**Work instructions:**
The task calls for each record to be given again unchanged, minus any pictures.

**Dataset records:**
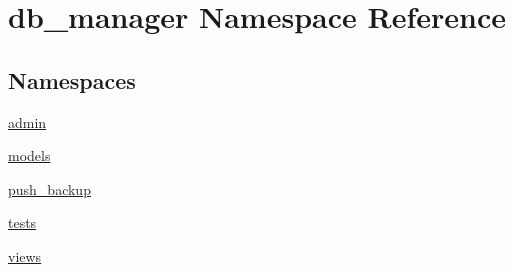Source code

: \hypertarget{namespacedb__manager}{\section{db\-\_\-manager Namespace Reference}
\label{namespacedb__manager}
}
\subsection*{Namespaces}
\begin{DoxyCompactItemize}
\item 
\hyperlink{namespacedb__manager_1_1admin}{admin}
\item 
\hyperlink{namespacedb__manager_1_1models}{models}
\item 
\hyperlink{namespacedb__manager_1_1push__backup}{push\-\_\-backup}
\item 
\hyperlink{namespacedb__manager_1_1tests}{tests}
\item 
\hyperlink{namespacedb__manager_1_1views}{views}
\end{DoxyCompactItemize}
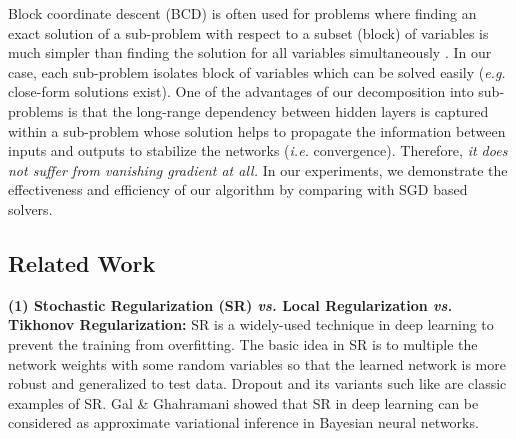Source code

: \documentclass{article}
\def\eg{\emph{e.g. }}
\def\ie{\emph{i.e. }}
\def\vs{\emph{vs. }}
\begin{document}
	Block coordinate descent (BCD) is often used for problems where finding an exact solution of a sub-problem with respect to a subset (block) of variables is much simpler than finding the solution for all variables simultaneously \cite{nesterov2012efficiency}. In our case, each sub-problem isolates block of variables which can be solved easily (\eg close-form solutions exist). %
One of the advantages of our decomposition into sub-problems is that the long-range dependency between hidden layers is captured within a sub-problem whose solution helps to propagate the information between inputs and outputs to stabilize the networks (\ie convergence). Therefore, {\em it does not suffer from vanishing gradient at all.}
	In our experiments, we demonstrate the effectiveness and efficiency of our algorithm by comparing with SGD based solvers.%
	
	
	\subsection{Related Work}{\bf (1) Stochastic Regularization (SR) \vs Local Regularization \vs Tikhonov Regularization:} SR is a widely-used technique in deep learning to prevent the training from overfitting. The basic idea in SR is to multiple the network weights with some random variables so that the learned network is more robust and generalized to test data. Dropout \cite{srivastava2014dropout} and its variants such like \cite{kingma2015variational} are classic examples of SR. Gal \& Ghahramani \cite{gal2015modern} showed that SR in deep learning can be considered as approximate variational inference in Bayesian neural networks.%
	
\end{document}
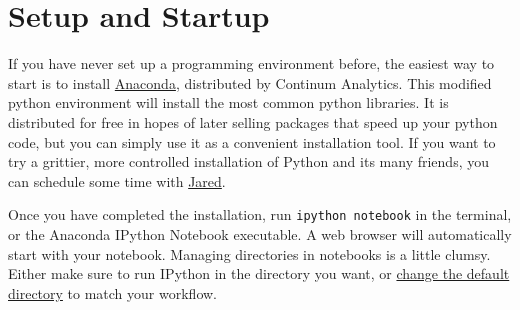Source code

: \documentclass[justified, nobib]{tufte-handout}
\makeatletter
\newcommand{\anacondaLink}{https://store.continuum.io/cshop/anaconda/}
\newcommand{\email}{mailto:jgarst@ucdavis.edu}
\newcommand{\customizeDirectoryLink}
  {http://stackoverflow.com/questions/15680463/change-ipython-working-directory}
\makeatother
\begin{document}
\section*{Setup and Startup}
If you have never set up a programming environment before, the easiest way to
start is to install \href{\anacondaLink}{Anaconda}, distributed by Continum
Analytics. This modified python environment will install the most common python
libraries. It is distributed for free in hopes of later selling packages that
speed up your python code, but you can simply use it as a convenient
installation tool. If you want to try a grittier, more controlled installation
of Python and its many friends, you can schedule some time with
\href{\email}{Jared}.

\smallskip
\noindent
Once you have completed the installation, run \texttt{ipython notebook} in the
terminal, or the Anaconda IPython Notebook executable. A web browser will
automatically start with your notebook. Managing directories in notebooks is a
little clumsy. Either make sure to run IPython in the directory you want, or
\href{\customizeDirectoryLink}{change the default directory} to match your
workflow.
\end{document}

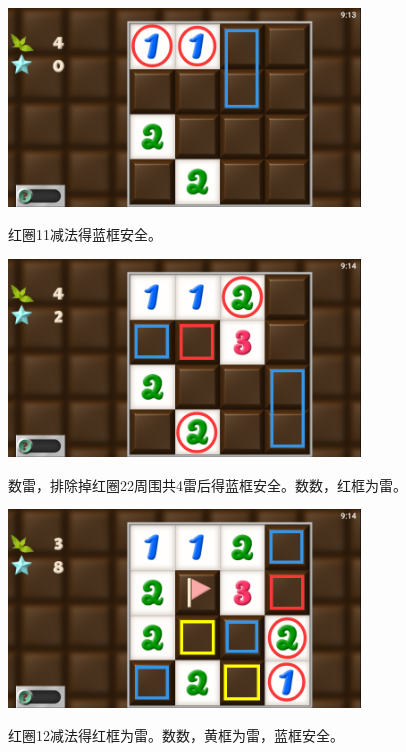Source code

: \subsection{} %
\begin{center}
    \includegraphics[width=0.7\textwidth]{puzzle/118-1.png}
\end{center}
红圈11减法得蓝框安全。
\begin{center}
    \includegraphics[width=0.7\textwidth]{puzzle/118-2.png}
\end{center}
数雷，排除掉红圈22周围共4雷后得蓝框安全。数数，红框为雷。
\begin{center}
    \includegraphics[width=0.7\textwidth]{puzzle/118-3.png}
\end{center}
红圈12减法得红框为雷。数数，黄框为雷，蓝框安全。

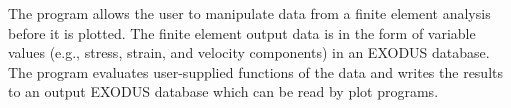 The \caps{\PROGRAM} program allows the user to manipulate data from a
finite element analysis before it is plotted. The finite element output
data is in the form of variable values (e.g., stress, strain, and
velocity components) in an EXODUS database. The \caps{\PROGRAM} program
evaluates user-supplied functions of the data and writes the results to
an output EXODUS database which can be read by plot programs.

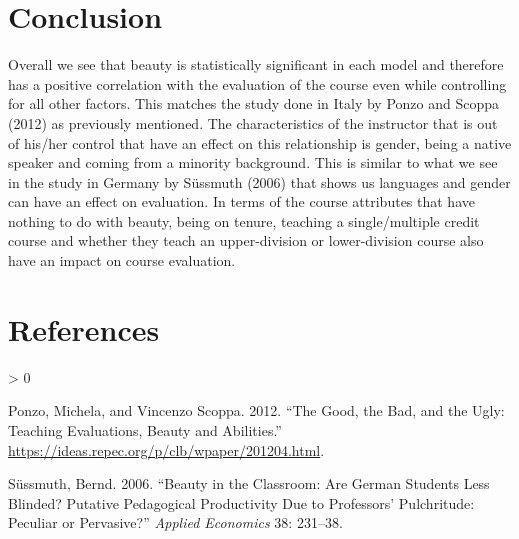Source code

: \documentclass[
  12 pt,
]{article}
\newlength{\cslhangindent}
\newenvironment{CSLReferences}[2] %
 {%
  \setlength{\parindent}{0pt}
  \ifodd #1 \everypar{\setlength{\hangindent}{\cslhangindent}}\ignorespaces\fi
  \ifnum #2 > 0
  \setlength{\parskip}{#2\baselineskip}
  \fi
 }%
 {}
\begin{document}
\hypertarget{conclusion}{%
\section{Conclusion}\label{conclusion}}

Overall we see that beauty is statistically significant in each model and therefore has a positive correlation with the evaluation of the course even while controlling for all other factors. This matches the study done in Italy by Ponzo and Scoppa (2012) as previously mentioned. The characteristics of the instructor that is out of his/her control that have an effect on this relationship is gender, being a native speaker and coming from a minority background. This is similar to what we see in the study in Germany by Süssmuth (2006) that shows us languages and gender can have an effect on evaluation. In terms of the course attributes that have nothing to do with beauty, being on tenure, teaching a single/multiple credit course and whether they teach an upper-division or lower-division course also have an impact on course evaluation.

\hypertarget{references}{%
\section*{References}\label{references}}

\hypertarget{refs}{}
\begin{CSLReferences}{1}{0}
\leavevmode\hypertarget{ref-Ref1}{}%
Ponzo, Michela, and Vincenzo Scoppa. 2012. {``The Good, the Bad, and the Ugly: Teaching Evaluations, Beauty and Abilities.''} \url{https://ideas.repec.org/p/clb/wpaper/201204.html}.

\leavevmode\hypertarget{ref-Ref2}{}%
Süssmuth, Bernd. 2006. {``Beauty in the Classroom: Are German Students Less Blinded? Putative Pedagogical Productivity Due to Professors' Pulchritude: Peculiar or Pervasive?''} \emph{Applied Economics} 38: 231--38.

\end{CSLReferences}
\end{document}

**Solved problem:**
Source code

: \hypertarget{namespacedb__manager}{\section{db\-\_\-manager Namespace Reference}
\label{namespacedb__manager}
}
\subsection*{Namespaces}
\begin{DoxyCompactItemize}
\item 
\hyperlink{namespacedb__manager_1_1admin}{admin}
\item 
\hyperlink{namespacedb__manager_1_1models}{models}
\item 
\hyperlink{namespacedb__manager_1_1push__backup}{push\-\_\-backup}
\item 
\hyperlink{namespacedb__manager_1_1tests}{tests}
\item 
\hyperlink{namespacedb__manager_1_1views}{views}
\end{DoxyCompactItemize}
Source code

: \documentclass{article}
\def\eg{\emph{e.g. }}
\def\ie{\emph{i.e. }}
\def\vs{\emph{vs. }}
\begin{document}
	Block coordinate descent (BCD) is often used for problems where finding an exact solution of a sub-problem with respect to a subset (block) of variables is much simpler than finding the solution for all variables simultaneously \cite{nesterov2012efficiency}. In our case, each sub-problem isolates block of variables which can be solved easily (\eg close-form solutions exist). %
One of the advantages of our decomposition into sub-problems is that the long-range dependency between hidden layers is captured within a sub-problem whose solution helps to propagate the information between inputs and outputs to stabilize the networks (\ie convergence). Therefore, {\em it does not suffer from vanishing gradient at all.}
	In our experiments, we demonstrate the effectiveness and efficiency of our algorithm by comparing with SGD based solvers.%
	
	
	\subsection{Related Work}{\bf (1) Stochastic Regularization (SR) \vs Local Regularization \vs Tikhonov Regularization:} SR is a widely-used technique in deep learning to prevent the training from overfitting. The basic idea in SR is to multiple the network weights with some random variables so that the learned network is more robust and generalized to test data. Dropout \cite{srivastava2014dropout} and its variants such like \cite{kingma2015variational} are classic examples of SR. Gal \& Ghahramani \cite{gal2015modern} showed that SR in deep learning can be considered as approximate variational inference in Bayesian neural networks.%
	
\end{document}
Source code

: \documentclass[justified, nobib]{tufte-handout}
\makeatletter
\newcommand{\anacondaLink}{https://store.continuum.io/cshop/anaconda/}
\newcommand{\email}{mailto:jgarst@ucdavis.edu}
\newcommand{\customizeDirectoryLink}
  {http://stackoverflow.com/questions/15680463/change-ipython-working-directory}
\makeatother
\begin{document}
\section*{Setup and Startup}
If you have never set up a programming environment before, the easiest way to
start is to install \href{\anacondaLink}{Anaconda}, distributed by Continum
Analytics. This modified python environment will install the most common python
libraries. It is distributed for free in hopes of later selling packages that
speed up your python code, but you can simply use it as a convenient
installation tool. If you want to try a grittier, more controlled installation
of Python and its many friends, you can schedule some time with
\href{\email}{Jared}.

\smallskip
\noindent
Once you have completed the installation, run \texttt{ipython notebook} in the
terminal, or the Anaconda IPython Notebook executable. A web browser will
automatically start with your notebook. Managing directories in notebooks is a
little clumsy. Either make sure to run IPython in the directory you want, or
\href{\customizeDirectoryLink}{change the default directory} to match your
workflow.
\end{document}

Source code

: \subsection{} %
\begin{center}
    \includegraphics[width=0.7\textwidth]{puzzle/118-1.png}
\end{center}
红圈11减法得蓝框安全。
\begin{center}
    \includegraphics[width=0.7\textwidth]{puzzle/118-2.png}
\end{center}
数雷，排除掉红圈22周围共4雷后得蓝框安全。数数，红框为雷。
\begin{center}
    \includegraphics[width=0.7\textwidth]{puzzle/118-3.png}
\end{center}
红圈12减法得红框为雷。数数，黄框为雷，蓝框安全。

 The \caps{\PROGRAM} program allows the user to manipulate data from a
finite element analysis before it is plotted. The finite element output
data is in the form of variable values (e.g., stress, strain, and
velocity components) in an EXODUS database. The \caps{\PROGRAM} program
evaluates user-supplied functions of the data and writes the results to
an output EXODUS database which can be read by plot programs.

Source code

: \documentclass[
  12 pt,
]{article}
\newlength{\cslhangindent}
\newenvironment{CSLReferences}[2] %
 {%
  \setlength{\parindent}{0pt}
  \ifodd #1 \everypar{\setlength{\hangindent}{\cslhangindent}}\ignorespaces\fi
  \ifnum #2 > 0
  \setlength{\parskip}{#2\baselineskip}
  \fi
 }%
 {}
\begin{document}
\hypertarget{conclusion}{%
\section{Conclusion}\label{conclusion}}

Overall we see that beauty is statistically significant in each model and therefore has a positive correlation with the evaluation of the course even while controlling for all other factors. This matches the study done in Italy by Ponzo and Scoppa (2012) as previously mentioned. The characteristics of the instructor that is out of his/her control that have an effect on this relationship is gender, being a native speaker and coming from a minority background. This is similar to what we see in the study in Germany by Süssmuth (2006) that shows us languages and gender can have an effect on evaluation. In terms of the course attributes that have nothing to do with beauty, being on tenure, teaching a single/multiple credit course and whether they teach an upper-division or lower-division course also have an impact on course evaluation.

\hypertarget{references}{%
\section*{References}\label{references}}

\hypertarget{refs}{}
\begin{CSLReferences}{1}{0}
\leavevmode\hypertarget{ref-Ref1}{}%
Ponzo, Michela, and Vincenzo Scoppa. 2012. {``The Good, the Bad, and the Ugly: Teaching Evaluations, Beauty and Abilities.''} \url{https://ideas.repec.org/p/clb/wpaper/201204.html}.

\leavevmode\hypertarget{ref-Ref2}{}%
Süssmuth, Bernd. 2006. {``Beauty in the Classroom: Are German Students Less Blinded? Putative Pedagogical Productivity Due to Professors' Pulchritude: Peculiar or Pervasive?''} \emph{Applied Economics} 38: 231--38.

\end{CSLReferences}
\end{document}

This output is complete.